PROBLEM TO WORK ON: Where the listing below reaches the line containing "resilient spring microservices.", start writing out lines exactly, and stop once the line containing "Client for spring." has been written.

SOURCE DATA:
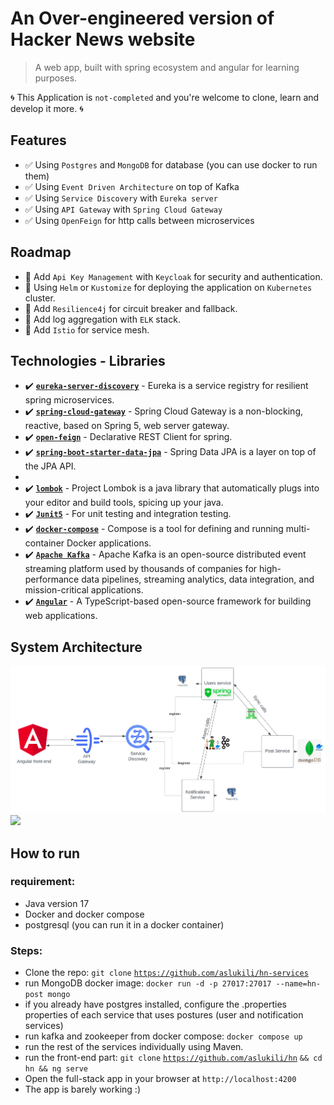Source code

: # An Over-engineered version of Hacker News website 

> A web app, built with spring ecosystem and angular for learning purposes.

🌀 This Application is `not-completed` and you're welcome to clone, learn and develop it more. 🌀

## Features
- ✅ Using `Postgres` and `MongoDB` for database (you can use docker to run them)
- ✅ Using `Event Driven Architecture` on top of Kafka
- ✅ Using `Service Discovery` with `Eureka server` 
- ✅ Using `API Gateway` with `Spring Cloud Gateway`
- ✅ Using `OpenFeign`  for http calls between microservices

## Roadmap
- 🚧 Add `Api Key Management` with `Keycloak` for security and authentication.
- 🚧 Using `Helm` or `Kustomize` for deploying the application on `Kubernetes` cluster.
- 🚧 Add `Resilience4j` for circuit breaker and fallback.
- 🚧 Add log aggregation with `ELK` stack.
- 🚧 Add `Istio` for service mesh.

## Technologies - Libraries

- ✔️ **[`eureka-server-discovery`](https://spring.io/guides/gs/service-registration-and-discovery/)** - Eureka is a service registry for resilient spring microservices.
- ✔️ **[`spring-cloud-gateway`](https://cloud.spring.io/spring-cloud-gateway/reference/html/)** - Spring Cloud Gateway is a non-blocking, reactive, based on Spring 5, web server gateway.
- ✔️ **[`open-feign`](https://cloud.spring.io/spring-cloud-openfeign/reference/html/)** - Declarative REST Client for spring.
- ✔️ **[`spring-boot-starter-data-jpa`](https://spring.io/projects/spring-data-jpa)** - Spring Data JPA is a layer on top of the JPA API.
- 
- ✔️ **[`lombok`](https://projectlombok.org/)** - Project Lombok is a java library that automatically plugs into your editor and build tools, spicing up your java.
- ✔️ **[`Junit5`](https://junit.org/junit5/)** - For unit testing and integration testing.
- ✔️ **[`docker-compose`](https://docs.docker.com/compose/)** - Compose is a tool for defining and running multi-container Docker applications.
- ✔️ **[`Apache Kafka`](https://kafka.apache.org/)** - Apache Kafka is an open-source distributed event streaming platform used by thousands of companies for high-performance data pipelines, streaming analytics, data integration, and mission-critical applications. 
- ✔️ **[`Angular`](https://angular.io/)** - A TypeScript-based open-source framework for building web applications. 

## System Architecture
![Image](./sys-arch.png)
![](./)

## How to run

### requirement:

*   Java version 17
*   Docker and docker compose
*   postgresql (you can run it in a docker container)

### Steps:

*   Clone the repo: `git clone` [`https://github.com/aslukili/hn-services`](https://github.com/aslukili/hn-services)
*   run MongoDB docker image: `docker run -d -p 27017:27017 --name=hn-post mongo`
*   if you already have postgres installed, configure the .properties properties of each service that uses postures (user and notification services)
*   run kafka and zookeeper from docker compose: `docker compose up`
*   run the rest of the services individually using Maven.
*   run the front-end part: `git clone` [`https://github.com/aslukili/hn`](https://github.com/aslukili/hn) `&& cd hn && ng serve`
*   Open the full-stack app in your browser at `http://localhost:4200`
*   The app is barely working :)

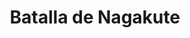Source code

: ﻿---
title: "Batalla de Nagakute"
permalink: periodes_291.html
layout: periode
dataInici: 1584
sidebar: periodes
pares:
  - id: 177
    title: "Período Azuchi-Momoyama"
    dataInici: "(1568)"
    dataFi: "(1603)"

fills:
jocsPrincipals:
jocsEscenaris:
jocsEpoca:
  - title: "Tenkatoitsu"
    bggId: 214296
    escenari: "Nagakute"

  - title: "Ancient Battles Deluxe Expansion Kit 5.1: Way of the Samurai"
    bggId: 111826
    escenari: "Nagakute"

jocsEpocaEscenaris:
---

ANSWER BELOW:
- ✔️ **[`eureka-server-discovery`](https://spring.io/guides/gs/service-registration-and-discovery/)** - Eureka is a service registry for resilient spring microservices.
- ✔️ **[`spring-cloud-gateway`](https://cloud.spring.io/spring-cloud-gateway/reference/html/)** - Spring Cloud Gateway is a non-blocking, reactive, based on Spring 5, web server gateway.
- ✔️ **[`open-feign`](https://cloud.spring.io/spring-cloud-openfeign/reference/html/)** - Declarative REST Client for spring.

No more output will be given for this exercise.